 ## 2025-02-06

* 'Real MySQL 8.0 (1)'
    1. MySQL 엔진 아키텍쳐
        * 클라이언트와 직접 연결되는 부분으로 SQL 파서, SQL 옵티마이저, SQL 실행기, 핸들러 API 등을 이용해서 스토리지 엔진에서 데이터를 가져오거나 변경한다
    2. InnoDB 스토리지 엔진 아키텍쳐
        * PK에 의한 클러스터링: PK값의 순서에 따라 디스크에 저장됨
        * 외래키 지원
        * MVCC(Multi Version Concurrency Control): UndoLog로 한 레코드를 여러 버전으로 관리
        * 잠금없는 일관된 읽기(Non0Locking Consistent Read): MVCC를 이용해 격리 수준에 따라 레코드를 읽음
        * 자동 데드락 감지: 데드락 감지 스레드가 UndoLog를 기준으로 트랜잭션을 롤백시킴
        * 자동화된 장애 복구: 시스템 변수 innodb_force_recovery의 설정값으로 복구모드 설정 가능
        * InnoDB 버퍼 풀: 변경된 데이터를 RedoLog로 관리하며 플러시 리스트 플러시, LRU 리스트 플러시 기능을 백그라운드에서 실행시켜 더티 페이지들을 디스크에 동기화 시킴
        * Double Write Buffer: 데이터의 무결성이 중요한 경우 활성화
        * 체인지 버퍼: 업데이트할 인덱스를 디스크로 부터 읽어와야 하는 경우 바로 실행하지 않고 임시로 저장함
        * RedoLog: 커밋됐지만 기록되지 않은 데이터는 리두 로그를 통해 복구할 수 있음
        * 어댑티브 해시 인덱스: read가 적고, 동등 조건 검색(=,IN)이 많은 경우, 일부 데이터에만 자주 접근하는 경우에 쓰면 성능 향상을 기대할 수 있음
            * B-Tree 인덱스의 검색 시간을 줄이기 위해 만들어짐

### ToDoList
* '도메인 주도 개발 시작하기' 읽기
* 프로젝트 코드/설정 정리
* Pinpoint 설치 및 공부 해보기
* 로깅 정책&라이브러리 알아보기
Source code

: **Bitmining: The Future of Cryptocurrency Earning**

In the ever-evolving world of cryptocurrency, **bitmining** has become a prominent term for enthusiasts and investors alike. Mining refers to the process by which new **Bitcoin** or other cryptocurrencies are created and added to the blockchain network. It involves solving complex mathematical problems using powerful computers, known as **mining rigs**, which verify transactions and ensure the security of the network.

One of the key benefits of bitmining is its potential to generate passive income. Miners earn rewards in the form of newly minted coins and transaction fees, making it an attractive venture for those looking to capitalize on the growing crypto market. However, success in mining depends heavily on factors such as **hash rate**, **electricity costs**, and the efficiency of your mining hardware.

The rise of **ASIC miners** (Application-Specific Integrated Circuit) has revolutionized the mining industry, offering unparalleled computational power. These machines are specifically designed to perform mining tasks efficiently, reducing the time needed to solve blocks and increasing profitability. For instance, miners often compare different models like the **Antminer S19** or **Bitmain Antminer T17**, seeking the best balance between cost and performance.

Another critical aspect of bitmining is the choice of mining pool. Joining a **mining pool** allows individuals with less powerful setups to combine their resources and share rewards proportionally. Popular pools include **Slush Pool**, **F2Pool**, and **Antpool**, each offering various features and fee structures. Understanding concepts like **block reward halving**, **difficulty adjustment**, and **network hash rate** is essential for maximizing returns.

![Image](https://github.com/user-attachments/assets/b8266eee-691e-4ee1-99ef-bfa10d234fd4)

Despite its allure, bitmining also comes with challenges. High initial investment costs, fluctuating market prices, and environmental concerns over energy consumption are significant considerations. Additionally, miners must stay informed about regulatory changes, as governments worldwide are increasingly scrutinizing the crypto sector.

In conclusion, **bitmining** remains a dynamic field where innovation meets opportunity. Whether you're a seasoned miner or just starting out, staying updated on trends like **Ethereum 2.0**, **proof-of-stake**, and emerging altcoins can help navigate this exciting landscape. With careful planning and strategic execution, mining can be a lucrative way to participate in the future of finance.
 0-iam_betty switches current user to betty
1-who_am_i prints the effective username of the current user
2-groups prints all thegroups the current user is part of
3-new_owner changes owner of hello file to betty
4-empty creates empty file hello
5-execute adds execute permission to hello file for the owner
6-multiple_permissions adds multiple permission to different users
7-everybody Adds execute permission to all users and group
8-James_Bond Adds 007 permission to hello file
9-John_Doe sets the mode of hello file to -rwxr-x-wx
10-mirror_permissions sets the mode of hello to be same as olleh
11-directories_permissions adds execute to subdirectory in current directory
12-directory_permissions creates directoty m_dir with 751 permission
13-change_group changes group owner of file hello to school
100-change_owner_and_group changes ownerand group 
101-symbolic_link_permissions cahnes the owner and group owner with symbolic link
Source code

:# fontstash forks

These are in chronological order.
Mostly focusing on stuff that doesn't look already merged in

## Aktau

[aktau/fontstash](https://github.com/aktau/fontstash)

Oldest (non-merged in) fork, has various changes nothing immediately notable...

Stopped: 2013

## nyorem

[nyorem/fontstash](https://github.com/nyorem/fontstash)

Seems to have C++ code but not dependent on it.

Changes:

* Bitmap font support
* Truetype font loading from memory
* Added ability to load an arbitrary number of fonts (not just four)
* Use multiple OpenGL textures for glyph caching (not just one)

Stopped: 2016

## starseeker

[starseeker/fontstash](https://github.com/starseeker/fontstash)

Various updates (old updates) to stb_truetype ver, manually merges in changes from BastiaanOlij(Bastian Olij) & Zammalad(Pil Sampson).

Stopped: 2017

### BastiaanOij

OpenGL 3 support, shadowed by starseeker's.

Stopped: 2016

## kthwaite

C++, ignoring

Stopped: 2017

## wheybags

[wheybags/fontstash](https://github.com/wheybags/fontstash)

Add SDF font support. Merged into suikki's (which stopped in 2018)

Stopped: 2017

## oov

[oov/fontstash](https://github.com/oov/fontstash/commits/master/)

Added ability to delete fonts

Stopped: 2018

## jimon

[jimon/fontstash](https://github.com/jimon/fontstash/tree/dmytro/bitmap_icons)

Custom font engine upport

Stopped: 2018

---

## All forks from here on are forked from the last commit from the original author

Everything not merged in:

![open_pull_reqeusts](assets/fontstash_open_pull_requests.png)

========

* _Prompt_: Please report how many lines of the listing contain the word "users", and include nothing beyond that number.

* _Finished exercise_: 2